Abstract

The effects of age and socioeconomic status on two sets of measures of cognitive performance were reviewed. One set consisted of the 12 subtests of the General Aptitude Test Battery; the other was a group of laboratory-based experiments, most of which were initiated by the late George A. Talland. The relationships among the various measures of performance within and between the two sets were examined. Finally, plans for future studies of age-related differences in cognitive performance were outlined. The four principal findings are as follows. (1) Age-related declines in performance were found in all subtests of the General Aptitude Battery. Performance declined least in those subtests where the effects of socioeconomic status were strongest and most in those subtests where socioeconomic status effects were weakest.

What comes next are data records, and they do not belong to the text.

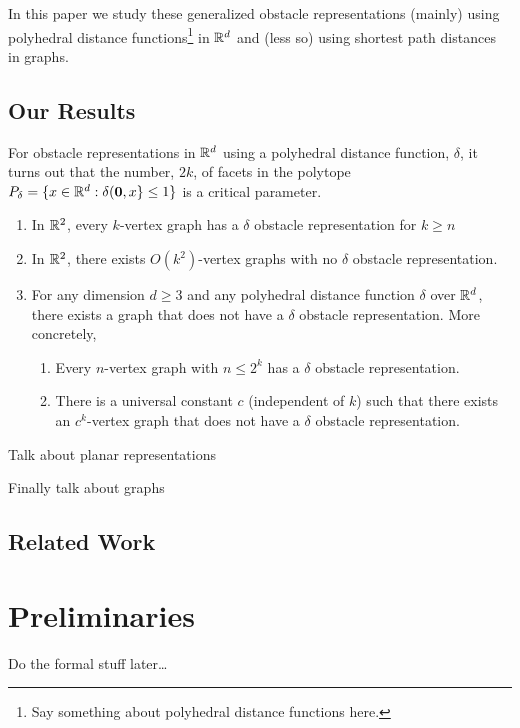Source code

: \documentclass{patmorin}
\begin{document}
In this paper we study these generalized obstacle representations
(mainly) using polyhedral distance functions\footnote{Say something
about polyhedral distance functions here.} in $\mathbb{R}^d$ and (less so)
using shortest path distances in graphs.  

\subsection{Our Results}
For obstacle representations in $\mathbb{R}^d$ using a polyhedral distance function, $\delta$,
it turns out that the number, $2k$, of facets in the polytope $P_\delta=\{ x\in\mathbb{R}^d: \delta(\mathbf{0},x\}\le 1\}$ is a critical parameter. 

\begin{enumerate}
  \item In $\mathbb{R}^2$, every $k$-vertex graph has a $\delta$ obstacle
  representation for $k\ge n$

  \item In $\mathbb{R}^2$, there exists $O(k^2)$-vertex graphs with no $\delta$
  obstacle representation.

  \item For any dimension $d\ge 3$ and any polyhedral distance function
  $\delta$ over $\mathbb{R}^d$, there exists a graph that does not have a $\delta$
  obstacle representation.  More concretely, 
  \begin{enumerate}
     \item Every $n$-vertex graph with $n\le 2^k$ has a $\delta$
     obstacle representation.
     \item There is a universal constant $c$ (independent of $k$) such
     that there exists an $c^k$-vertex graph that does not have a $\delta$
     obstacle representation.
  \end{enumerate}
\end{enumerate}

Talk about planar representations


Finally talk about graphs


\subsection{Related Work}


\section{Preliminaries}



Do the formal stuff later\ldots
\end{document}
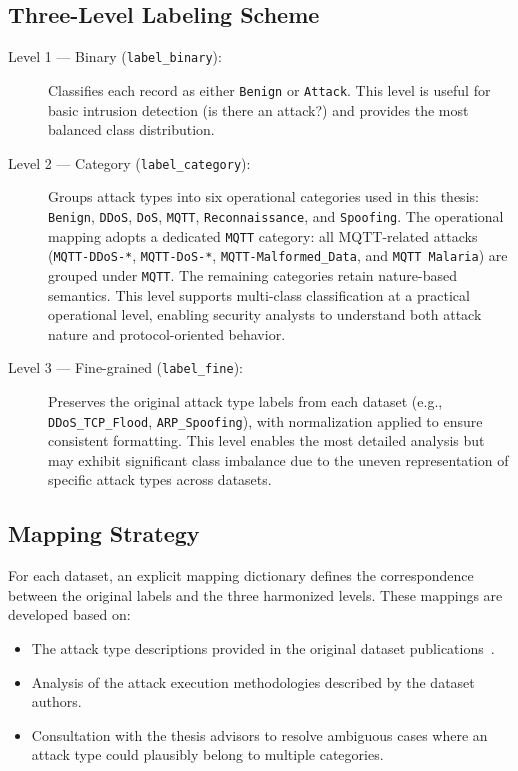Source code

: \subsection{Three-Level Labeling Scheme}
\label{subsec:label-levels}

\begin{description}
    \item[Level 1 --- Binary (\texttt{label\_binary}):] Classifies each record as either \texttt{Benign} or \texttt{Attack}. This level is useful for basic intrusion detection (is there an attack?) and provides the most balanced class distribution.

    \item[Level 2 --- Category (\texttt{label\_category}):] Groups attack types into six operational categories used in this thesis: \texttt{Benign}, \texttt{DDoS}, \texttt{DoS}, \texttt{MQTT}, \texttt{Reconnaissance}, and \texttt{Spoofing}. The operational mapping adopts a dedicated \texttt{MQTT} category: all MQTT-related attacks (\texttt{MQTT-DDoS-*}, \texttt{MQTT-DoS-*}, \texttt{MQTT-Malformed\_Data}, and \texttt{MQTT Malaria}) are grouped under \texttt{MQTT}. The remaining categories retain nature-based semantics. This level supports multi-class classification at a practical operational level, enabling security analysts to understand both attack nature and protocol-oriented behavior.

    \item[Level 3 --- Fine-grained (\texttt{label\_fine}):] Preserves the original attack type labels from each dataset (e.g., \texttt{DDoS\_TCP\_Flood}, \texttt{ARP\_Spoofing}), with normalization applied to ensure consistent formatting. This level enables the most detailed analysis but may exhibit significant class imbalance due to the uneven representation of specific attack types across datasets.
\end{description}

\subsection{Mapping Strategy}
\label{subsec:label-mapping}

For each dataset, an explicit mapping dictionary defines the correspondence between the original labels and the three harmonized levels. These mappings are developed based on:

\begin{itemize}
    \item The attack type descriptions provided in the original dataset publications~\cite{dadkhah2024ciciomt, areia2024iomt}.
    \item Analysis of the attack execution methodologies described by the dataset authors.
    \item Consultation with the thesis advisors to resolve ambiguous cases where an attack type could plausibly belong to multiple categories.
\end{itemize}

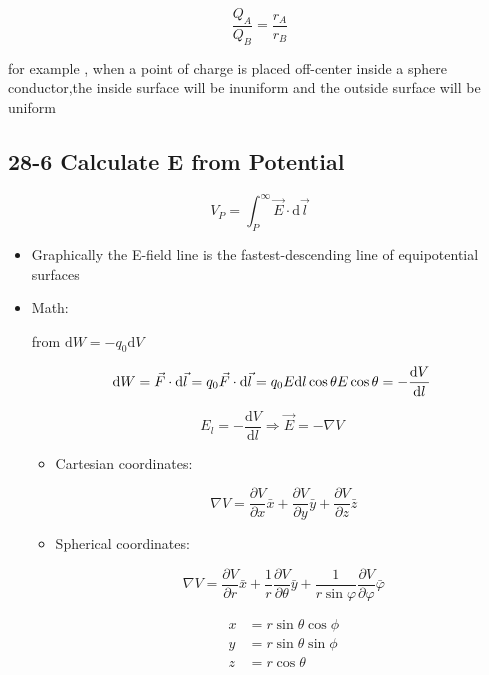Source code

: \documentclass[
]{article}
\begin{document}
\[
\frac{Q_A}{Q_B}=\frac{r_A}{r_B}
\]

for example , when a point of charge is placed off-center inside a
sphere conductor,the inside surface will be inuniform and the outside
surface will be uniform

\hypertarget{calculate-e-from-potential}{%
\subsection{28-6 Calculate E from
Potential}\label{calculate-e-from-potential}}

\[
V_P=\int _{P}^{\infty }\vec E\cdot \mathrm d \vec l
\]

\begin{itemize}
\item
  Graphically the E-field line is the fastest-descending line of
  equipotential surfaces
\item
  Math:

  from \(\mathrm d W=-q_0 \mathrm d V\)

  \[
  \mathrm d W=\vec F\cdot \mathrm d\vec l=q_0\vec F\cdot \mathrm d \vec l=q_0E\mathrm d l\cos \theta\\E\cos \theta =-\frac{\mathrm d V}{\mathrm dl}
  \]

  \[
  E_l=-\frac{\mathrm d V}{\mathrm d l}\Rightarrow \vec E=-\nabla V
  \]

  \begin{itemize}
  \item
    Cartesian coordinates:

    \[
    \nabla V=\frac{\partial V}{\partial x}\bar x+\frac{\partial V}{\partial y}\bar y+\frac{\partial V}{\partial z}\bar z
    \]
  \item
    Spherical coordinates:

    \[
    \nabla V=\frac{\partial V}{\partial r}\bar x+\frac{1}{r}\frac{\partial V}{\partial \theta}\bar y+\frac{1}{r\sin \varphi}\frac{\partial V}{\partial \varphi}\bar \varphi
    \]

    \[
    \begin{align*}
    x & = r \sin \theta \cos \phi \\
    y & = r \sin \theta \sin \phi \\
    z & = r \cos \theta
    \end{align*}
    \]


\end{itemize}
\end{itemize}
\end{document}
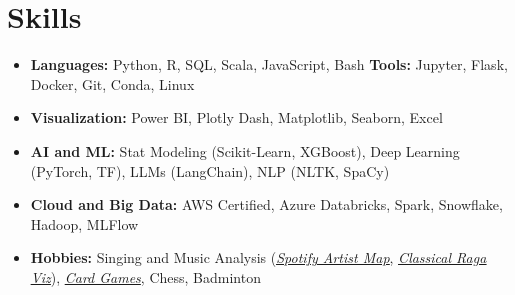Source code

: \documentclass[letterpaper,11pt]{article}
\newcommand{\resumeItem}[1]{
  \item{\small{#1}}
  \vspace{-1.5px}
}
\newcommand{\resumeItemListStart}{
  \begin{itemize}[leftmargin=0.18in, label=\textbullet]
}
\newcommand{\resumeItemListEnd}{\end{itemize}}
\begin{document}
\section{\large{Skills}}
\vspace{3pt}
\begin{itemize}[leftmargin=0.00in, label={}, itemsep=0pt, parsep=0pt]
\item{
\small{\textbf{Languages:} Python, R, SQL, Scala, JavaScript, Bash}
\hspace{1cm}
\small{\textbf{Tools:} Jupyter, Flask, Docker, Git, Conda, Linux}
}
\item{
\small{\textbf{Visualization:} Power BI, Plotly Dash, Matplotlib, Seaborn, Excel}
}
\item{
\small{\textbf{AI and ML:} Stat Modeling (Scikit-Learn, XGBoost), Deep Learning (PyTorch, TF), LLMs (LangChain), NLP (NLTK, SpaCy)}
}



\item{
\small{\textbf{Cloud and Big Data:} AWS Certified, Azure Databricks, Spark, Snowflake, Hadoop, MLFlow}
}

\item{
\small{\textbf{Hobbies:} Singing and Music Analysis (\underline{\href{https://vishugp.github.io/MusicMandala/}{\textit{Spotify Artist Map}}}, \underline{\href{https://carnatic.vishguru.com}{\textit{Classical Raga Viz}}}),  
\href{https://vishugp.github.io/Thuruppu/}{\textit{Card Games}}, Chess, Badminton}
}

\end{itemize}









\end{document}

There was no evidence for a significant interaction between the effects of differences in age and socioeconomic status. (2) It is more difficult for older individuals than for younger ones to (a) retrieve special information from short-term memory, (b) monitor two verbal sequences concurrently, and (c) initiate a response in a two-choice discrimination. Variations in performance on those tasks were not systematically related to socioeconomic status or education. (3) In both sets of measures, the major age-related differences in the level of performance were observed between subjects in their sixties or seventies and the younger ones. The largest age-related decrements occurred in tasks which were probably relatively unfamiliar in content or in form to the subject. (4) There was little overlap among the assessments of abilities represented by the General Aptitude Test Battery and the various Talland experiments.